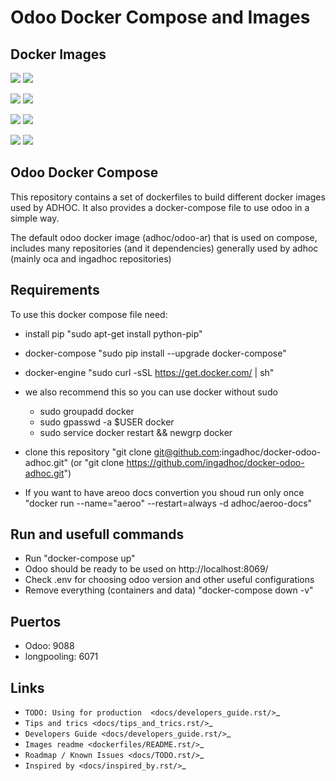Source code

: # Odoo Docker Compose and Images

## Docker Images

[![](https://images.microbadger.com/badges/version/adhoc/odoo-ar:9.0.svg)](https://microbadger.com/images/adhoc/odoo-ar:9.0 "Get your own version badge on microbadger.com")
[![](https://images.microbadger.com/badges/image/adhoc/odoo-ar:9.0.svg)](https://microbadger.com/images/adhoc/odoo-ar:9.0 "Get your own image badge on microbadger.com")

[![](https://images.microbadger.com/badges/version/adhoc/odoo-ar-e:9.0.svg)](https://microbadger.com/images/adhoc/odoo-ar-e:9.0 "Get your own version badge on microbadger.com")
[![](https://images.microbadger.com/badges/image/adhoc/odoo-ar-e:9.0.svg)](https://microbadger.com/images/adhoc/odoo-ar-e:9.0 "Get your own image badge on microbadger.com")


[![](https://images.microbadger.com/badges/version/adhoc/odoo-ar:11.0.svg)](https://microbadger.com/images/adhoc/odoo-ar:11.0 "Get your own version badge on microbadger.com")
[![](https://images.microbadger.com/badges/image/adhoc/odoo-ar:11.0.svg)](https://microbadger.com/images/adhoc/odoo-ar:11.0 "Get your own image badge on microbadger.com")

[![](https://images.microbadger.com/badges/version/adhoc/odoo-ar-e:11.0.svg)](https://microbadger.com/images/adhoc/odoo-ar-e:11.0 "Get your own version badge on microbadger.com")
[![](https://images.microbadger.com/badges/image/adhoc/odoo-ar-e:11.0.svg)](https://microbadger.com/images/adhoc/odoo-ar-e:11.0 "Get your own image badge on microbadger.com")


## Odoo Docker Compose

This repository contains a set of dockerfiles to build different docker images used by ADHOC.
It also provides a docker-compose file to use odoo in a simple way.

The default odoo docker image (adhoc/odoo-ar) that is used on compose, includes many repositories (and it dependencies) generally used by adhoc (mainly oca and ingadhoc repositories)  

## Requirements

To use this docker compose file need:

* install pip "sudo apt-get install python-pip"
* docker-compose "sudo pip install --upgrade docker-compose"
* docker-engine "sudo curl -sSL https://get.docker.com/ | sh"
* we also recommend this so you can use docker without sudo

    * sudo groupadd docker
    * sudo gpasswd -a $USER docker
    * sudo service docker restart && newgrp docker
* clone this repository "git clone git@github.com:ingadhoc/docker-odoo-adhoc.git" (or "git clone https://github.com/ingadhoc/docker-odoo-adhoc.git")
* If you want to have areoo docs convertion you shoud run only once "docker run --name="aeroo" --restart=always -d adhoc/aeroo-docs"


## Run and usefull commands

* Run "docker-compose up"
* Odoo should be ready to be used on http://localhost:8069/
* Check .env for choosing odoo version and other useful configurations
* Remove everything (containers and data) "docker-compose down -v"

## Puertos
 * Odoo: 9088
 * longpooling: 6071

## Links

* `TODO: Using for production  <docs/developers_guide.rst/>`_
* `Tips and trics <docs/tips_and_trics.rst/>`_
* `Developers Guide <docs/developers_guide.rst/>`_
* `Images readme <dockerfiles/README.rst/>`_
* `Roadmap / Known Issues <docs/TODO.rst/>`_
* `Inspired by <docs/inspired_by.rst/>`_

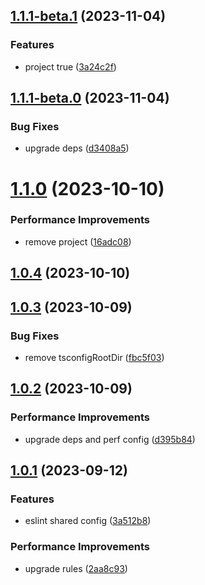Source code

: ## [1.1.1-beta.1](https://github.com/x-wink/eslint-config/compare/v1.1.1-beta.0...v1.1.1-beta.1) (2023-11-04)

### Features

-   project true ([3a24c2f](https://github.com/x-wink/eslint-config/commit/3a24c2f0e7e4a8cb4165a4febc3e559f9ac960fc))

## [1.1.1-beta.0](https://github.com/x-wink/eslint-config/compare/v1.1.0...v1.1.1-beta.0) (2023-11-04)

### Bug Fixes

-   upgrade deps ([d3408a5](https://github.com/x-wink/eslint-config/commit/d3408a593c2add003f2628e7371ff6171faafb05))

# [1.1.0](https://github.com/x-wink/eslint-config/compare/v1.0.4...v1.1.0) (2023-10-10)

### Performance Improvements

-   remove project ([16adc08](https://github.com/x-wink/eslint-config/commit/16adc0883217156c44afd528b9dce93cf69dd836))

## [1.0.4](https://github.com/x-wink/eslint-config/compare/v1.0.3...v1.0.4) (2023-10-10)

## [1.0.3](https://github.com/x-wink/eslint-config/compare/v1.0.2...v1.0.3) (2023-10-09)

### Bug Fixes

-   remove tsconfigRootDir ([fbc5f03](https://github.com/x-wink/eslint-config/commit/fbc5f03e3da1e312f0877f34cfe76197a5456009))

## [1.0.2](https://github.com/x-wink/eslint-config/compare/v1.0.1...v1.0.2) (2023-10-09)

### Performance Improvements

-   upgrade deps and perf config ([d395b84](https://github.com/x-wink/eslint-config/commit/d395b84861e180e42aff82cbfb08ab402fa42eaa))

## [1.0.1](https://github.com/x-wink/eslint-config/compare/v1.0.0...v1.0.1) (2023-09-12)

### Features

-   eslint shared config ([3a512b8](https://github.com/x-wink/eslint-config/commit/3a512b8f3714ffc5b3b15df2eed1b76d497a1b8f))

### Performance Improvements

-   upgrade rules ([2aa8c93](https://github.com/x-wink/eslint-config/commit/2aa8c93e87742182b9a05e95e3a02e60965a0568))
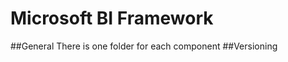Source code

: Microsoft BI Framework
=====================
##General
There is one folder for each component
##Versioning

Description of the task: Copy the entries character for character, excluding any pictures.

Written solution:
Source code

: # Odoo Docker Compose and Images

## Docker Images

[![](https://images.microbadger.com/badges/version/adhoc/odoo-ar:9.0.svg)](https://microbadger.com/images/adhoc/odoo-ar:9.0 "Get your own version badge on microbadger.com")
[![](https://images.microbadger.com/badges/image/adhoc/odoo-ar:9.0.svg)](https://microbadger.com/images/adhoc/odoo-ar:9.0 "Get your own image badge on microbadger.com")

[![](https://images.microbadger.com/badges/version/adhoc/odoo-ar-e:9.0.svg)](https://microbadger.com/images/adhoc/odoo-ar-e:9.0 "Get your own version badge on microbadger.com")
[![](https://images.microbadger.com/badges/image/adhoc/odoo-ar-e:9.0.svg)](https://microbadger.com/images/adhoc/odoo-ar-e:9.0 "Get your own image badge on microbadger.com")


[![](https://images.microbadger.com/badges/version/adhoc/odoo-ar:11.0.svg)](https://microbadger.com/images/adhoc/odoo-ar:11.0 "Get your own version badge on microbadger.com")
[![](https://images.microbadger.com/badges/image/adhoc/odoo-ar:11.0.svg)](https://microbadger.com/images/adhoc/odoo-ar:11.0 "Get your own image badge on microbadger.com")

[![](https://images.microbadger.com/badges/version/adhoc/odoo-ar-e:11.0.svg)](https://microbadger.com/images/adhoc/odoo-ar-e:11.0 "Get your own version badge on microbadger.com")
[![](https://images.microbadger.com/badges/image/adhoc/odoo-ar-e:11.0.svg)](https://microbadger.com/images/adhoc/odoo-ar-e:11.0 "Get your own image badge on microbadger.com")


## Odoo Docker Compose

This repository contains a set of dockerfiles to build different docker images used by ADHOC.
It also provides a docker-compose file to use odoo in a simple way.

The default odoo docker image (adhoc/odoo-ar) that is used on compose, includes many repositories (and it dependencies) generally used by adhoc (mainly oca and ingadhoc repositories)  

## Requirements

To use this docker compose file need:

* install pip "sudo apt-get install python-pip"
* docker-compose "sudo pip install --upgrade docker-compose"
* docker-engine "sudo curl -sSL https://get.docker.com/ | sh"
* we also recommend this so you can use docker without sudo

    * sudo groupadd docker
    * sudo gpasswd -a $USER docker
    * sudo service docker restart && newgrp docker
* clone this repository "git clone git@github.com:ingadhoc/docker-odoo-adhoc.git" (or "git clone https://github.com/ingadhoc/docker-odoo-adhoc.git")
* If you want to have areoo docs convertion you shoud run only once "docker run --name="aeroo" --restart=always -d adhoc/aeroo-docs"


## Run and usefull commands

* Run "docker-compose up"
* Odoo should be ready to be used on http://localhost:8069/
* Check .env for choosing odoo version and other useful configurations
* Remove everything (containers and data) "docker-compose down -v"

## Puertos
 * Odoo: 9088
 * longpooling: 6071

## Links

* `TODO: Using for production  <docs/developers_guide.rst/>`_
* `Tips and trics <docs/tips_and_trics.rst/>`_
* `Developers Guide <docs/developers_guide.rst/>`_
* `Images readme <dockerfiles/README.rst/>`_
* `Roadmap / Known Issues <docs/TODO.rst/>`_
* `Inspired by <docs/inspired_by.rst/>`_

Source code

: ## [1.1.1-beta.1](https://github.com/x-wink/eslint-config/compare/v1.1.1-beta.0...v1.1.1-beta.1) (2023-11-04)

### Features

-   project true ([3a24c2f](https://github.com/x-wink/eslint-config/commit/3a24c2f0e7e4a8cb4165a4febc3e559f9ac960fc))

## [1.1.1-beta.0](https://github.com/x-wink/eslint-config/compare/v1.1.0...v1.1.1-beta.0) (2023-11-04)

### Bug Fixes

-   upgrade deps ([d3408a5](https://github.com/x-wink/eslint-config/commit/d3408a593c2add003f2628e7371ff6171faafb05))

# [1.1.0](https://github.com/x-wink/eslint-config/compare/v1.0.4...v1.1.0) (2023-10-10)

### Performance Improvements

-   remove project ([16adc08](https://github.com/x-wink/eslint-config/commit/16adc0883217156c44afd528b9dce93cf69dd836))

## [1.0.4](https://github.com/x-wink/eslint-config/compare/v1.0.3...v1.0.4) (2023-10-10)

## [1.0.3](https://github.com/x-wink/eslint-config/compare/v1.0.2...v1.0.3) (2023-10-09)

### Bug Fixes

-   remove tsconfigRootDir ([fbc5f03](https://github.com/x-wink/eslint-config/commit/fbc5f03e3da1e312f0877f34cfe76197a5456009))

## [1.0.2](https://github.com/x-wink/eslint-config/compare/v1.0.1...v1.0.2) (2023-10-09)

### Performance Improvements

-   upgrade deps and perf config ([d395b84](https://github.com/x-wink/eslint-config/commit/d395b84861e180e42aff82cbfb08ab402fa42eaa))

## [1.0.1](https://github.com/x-wink/eslint-config/compare/v1.0.0...v1.0.1) (2023-09-12)

### Features

-   eslint shared config ([3a512b8](https://github.com/x-wink/eslint-config/commit/3a512b8f3714ffc5b3b15df2eed1b76d497a1b8f))

### Performance Improvements

-   upgrade rules ([2aa8c93](https://github.com/x-wink/eslint-config/commit/2aa8c93e87742182b9a05e95e3a02e60965a0568))
Source code

: Microsoft BI Framework
=====================
##General
There is one folder for each component
##Versioning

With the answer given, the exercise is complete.